In the context of rapid credit growth and potential risks to the financial system, the Prime Minister has just directed the State Bank of Vietnam to take the lead in developing a set of criteria for credit safety control, with a deadline of completion in July 2025.
The Government has just issued Resolution No. 205 of the regular Government meeting in June 2025 and the Government's online conference with localities.
In this document, the Prime Minister requested the State Bank of Vietnam to continue to closely monitor the world and domestic situation, proactively, flexibly, promptly and effectively manage monetary policy tools; manage exchange rates and interest rates synchronously, harmoniously and reasonably; strive to reduce lending interest rates; direct credit institutions to direct credit to production and business sectors, priority sectors and growth drivers.
Urgently consider removing administrative tools in credit growth management; transfer credit growth management to market mechanisms and risk assessment of each credit institution, develop a set of criteria for credit safety control; complete in July 2025 in accordance with the direction of the Prime Minister in Official Dispatch No. 104/CD-TTg dated July 6, 2025.

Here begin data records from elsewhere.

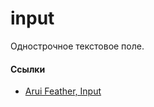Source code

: # input

Однострочное текстовое поле.

#### Ссылки
- [Arui Feather, Input](https://alfa-laboratory.github.io/arui-feather/styleguide/#/Input)
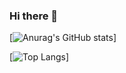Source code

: ### Hi there 👋

[![Anurag's GitHub stats](https://github-readme-stats.vercel.app/api?username=victorbillaud&show_icons=true&theme=radical)]

[![Top Langs](https://github-readme-stats.vercel.app/api/top-langs/?username=victorbillaud&layout=compact)]
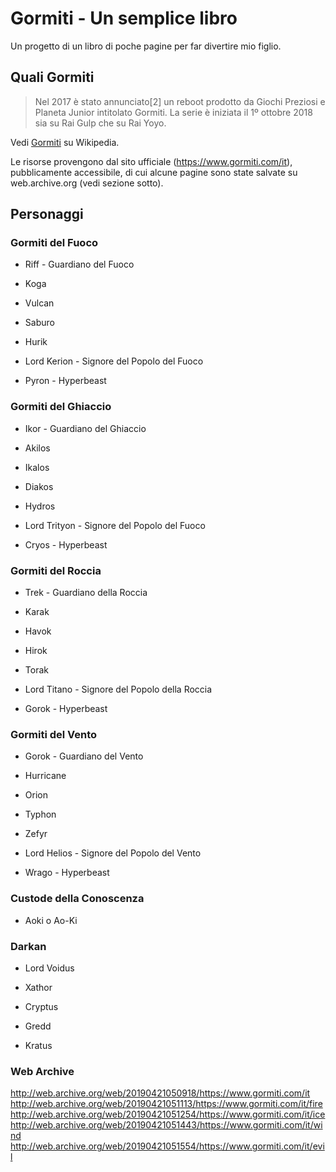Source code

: # Gormiti - Un semplice libro

Un progetto di un libro di poche pagine per far divertire mio figlio.

## Quali Gormiti

> Nel 2017 è stato annunciato[2] un reboot prodotto da Giochi Preziosi e Planeta Junior intitolato Gormiti. La serie è iniziata il 1º ottobre 2018 sia su Rai Gulp che su Rai Yoyo.

Vedi [Gormiti](https://it.wikipedia.org/wiki/Gormiti#Serie_animata) su Wikipedia.

Le risorse provengono dal sito ufficiale (https://www.gormiti.com/it), pubblicamente accessibile, di cui alcune pagine sono state salvate su web.archive.org (vedi sezione sotto).

## Personaggi

### Gormiti del Fuoco

- Riff - Guardiano del Fuoco

- Koga
- Vulcan
- Saburo
- Hurik

- Lord Kerion - Signore del Popolo del Fuoco

- Pyron - Hyperbeast

### Gormiti del Ghiaccio

- Ikor - Guardiano del Ghiaccio

- Akilos
- Ikalos
- Diakos
- Hydros

- Lord Trityon - Signore del Popolo del Fuoco

- Cryos - Hyperbeast

### Gormiti del Roccia

- Trek - Guardiano della Roccia

- Karak
- Havok
- Hirok
- Torak

- Lord Titano - Signore del Popolo della Roccia

- Gorok - Hyperbeast

### Gormiti del Vento

- Gorok - Guardiano del Vento

- Hurricane
- Orion
- Typhon
- Zefyr

- Lord Helios - Signore del Popolo del Vento

- Wrago - Hyperbeast

### Custode della Conoscenza

- Aoki o Ao-Ki

### Darkan

- Lord Voidus

- Xathor
- Cryptus
- Gredd
- Kratus

### Web Archive

http://web.archive.org/web/20190421050918/https://www.gormiti.com/it
http://web.archive.org/web/20190421051113/https://www.gormiti.com/it/fire
http://web.archive.org/web/20190421051254/https://www.gormiti.com/it/ice
http://web.archive.org/web/20190421051443/https://www.gormiti.com/it/wind
http://web.archive.org/web/20190421051554/https://www.gormiti.com/it/evil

Previously, at a press conference to inform about the banking sector's performance in the first 6 months of 2025. Deputy Governor Pham Thanh Ha said that with synchronous solutions, credit growth was positive from the beginning of the year, significantly improving compared to the same period in 2024. By June 30, economic credit reached over 17.2 million billion VND, up 9.9% compared to the end of 2024, up 19.4% compared to the same period in 2024. This is the highest growth rate since 2022.
According to the State Bank's leaders, in the first 6 months of 2025, the State Bank will continue to maintain the operating interest rates to create conditions for credit institutions to access capital from the State Bank at low costs, thereby creating conditions to support the economy.
At the same time, the State Bank regularly directs credit institutions to continue to reduce operating costs, increase the application of information technology, digital transformation and other solutions to strive to lower lending interest rates.
“Thanks to the above solutions, the average lending interest rate (applied to new loans) has decreased by 0.64% compared to the end of 2024. The current average lending interest rate is 6.24%,” said the Deputy Governor.
According to Mr. Pham Thanh Ha, the State Bank regularly directs credit institutions to promote credit growth while ensuring credit safety, focusing credit on production and business sectors, priority sectors and economic growth drivers according to the Government's policy; strictly controlling credit for sectors with potential risks; continuing to implement solutions to create favorable conditions for customers to access bank credit capital.
The Deputy Governor emphasized that the State Bank always closely monitors developments in the domestic and international macro-economy, financial and monetary markets to develop appropriate management scenarios; proactively, flexibly, promptly and effectively manage monetary policy, closely and synchronously coordinate with fiscal policy and other macroeconomic policies, contributing to prioritizing the strong promotion of economic growth associated with maintaining macroeconomic stability, controlling inflation, and ensuring major balances of the economy.